───── Dataset records

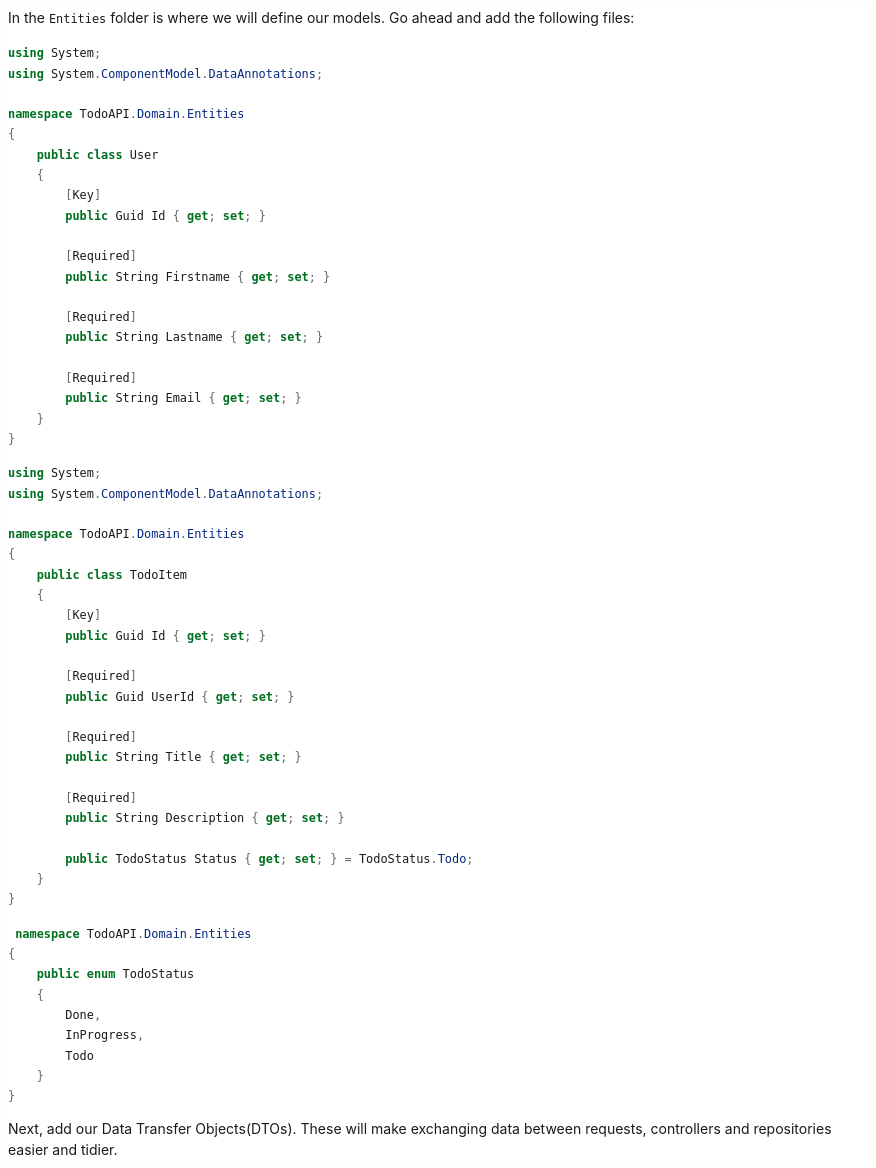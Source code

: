 In the `Entities` folder is where we will define our models. Go ahead and add the following files:

```C#
using System;
using System.ComponentModel.DataAnnotations;

namespace TodoAPI.Domain.Entities
{
    public class User
    {
        [Key]
        public Guid Id { get; set; }

        [Required]
        public String Firstname { get; set; }

        [Required]
        public String Lastname { get; set; }

        [Required]
        public String Email { get; set; }
    }
}
```

```C#
using System;
using System.ComponentModel.DataAnnotations;

namespace TodoAPI.Domain.Entities
{
    public class TodoItem
    {
        [Key]
        public Guid Id { get; set; }

        [Required]
        public Guid UserId { get; set; }

        [Required]
        public String Title { get; set; }

        [Required]
        public String Description { get; set; }

        public TodoStatus Status { get; set; } = TodoStatus.Todo;
    }
}
 ```

```C#
 namespace TodoAPI.Domain.Entities
{
    public enum TodoStatus
    {
        Done,
        InProgress,
        Todo
    }
}
 ```
Next, add our Data Transfer Objects(DTOs). These will make exchanging data between requests, controllers and repositories easier and tidier.
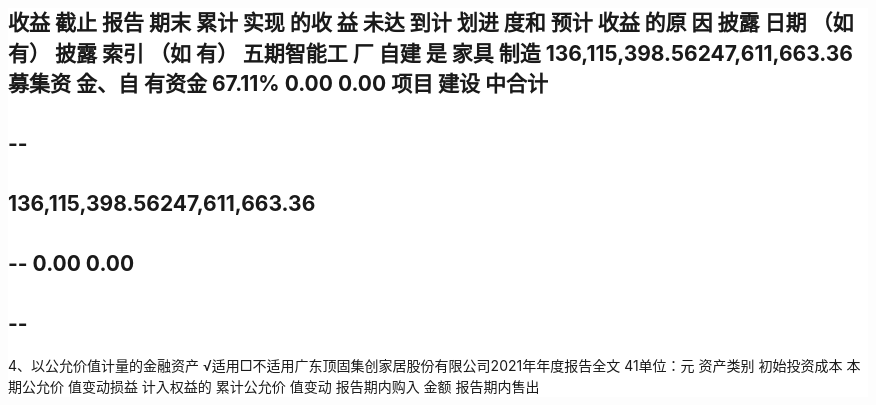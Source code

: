 收益
截止
报告
期末
累计
实现
的收
益
未达
到计
划进
度和
预计
收益
的原
因
披露
日期
（如
有）
披露
索引
（如
有）
五期智能工
厂
自建
是
家具
制造
136,115,398.56247,611,663.36
募集资
金、自
有资金
67.11%
0.00
0.00
项目
建设
中合计
--
--
--
136,115,398.56247,611,663.36
--
--
0.00
0.00
--
--
--
4、以公允价值计量的金融资产
√适用□不适用广东顶固集创家居股份有限公司2021年年度报告全文
41单位：元
资产类别
初始投资成本
本期公允价
值变动损益
计入权益的
累计公允价
值变动
报告期内购入
金额
报告期内售出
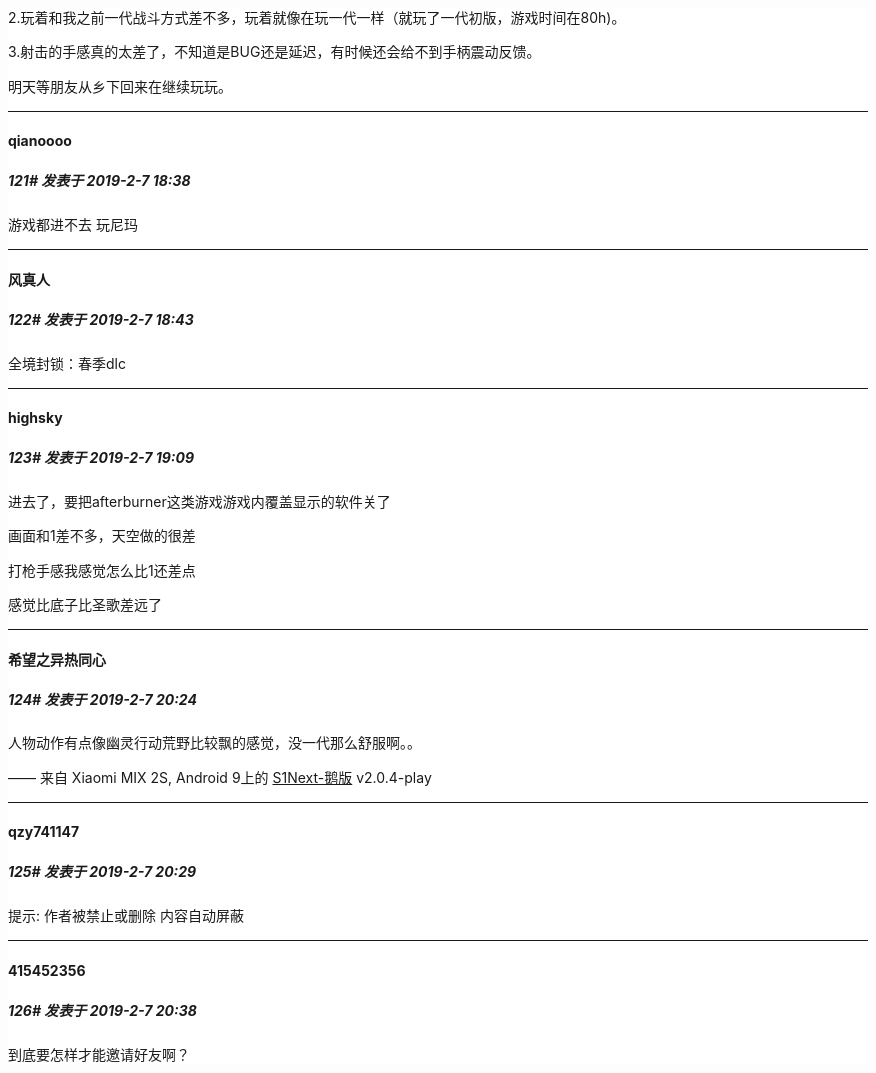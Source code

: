 2.玩着和我之前一代战斗方式差不多，玩着就像在玩一代一样（就玩了一代初版，游戏时间在80h)。

3.射击的手感真的太差了，不知道是BUG还是延迟，有时候还会给不到手柄震动反馈。

明天等朋友从乡下回来在继续玩玩。


*****

####  qianoooo  
##### 121#       发表于 2019-2-7 18:38

游戏都进不去 玩尼玛

*****

####  风真人  
##### 122#       发表于 2019-2-7 18:43

全境封锁：春季dlc

*****

####  highsky  
##### 123#       发表于 2019-2-7 19:09

进去了，要把afterburner这类游戏游戏内覆盖显示的软件关了

画面和1差不多，天空做的很差

打枪手感我感觉怎么比1还差点

感觉比底子比圣歌差远了

*****

####  希望之异热同心  
##### 124#       发表于 2019-2-7 20:24

人物动作有点像幽灵行动荒野比较飘的感觉，没一代那么舒服啊。。

—— 来自 Xiaomi MIX 2S, Android 9上的 [S1Next-鹅版](https://github.com/ykrank/S1-Next/releases) v2.0.4-play

*****

####  qzy741147  
##### 125#       发表于 2019-2-7 20:29

提示: 作者被禁止或删除 内容自动屏蔽

*****

####  415452356  
##### 126#       发表于 2019-2-7 20:38

到底要怎样才能邀请好友啊？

──────────

- Action item: What is the number of lines in the records that hold "TodoStatus"? Give the number by itself.

- The completed task: 2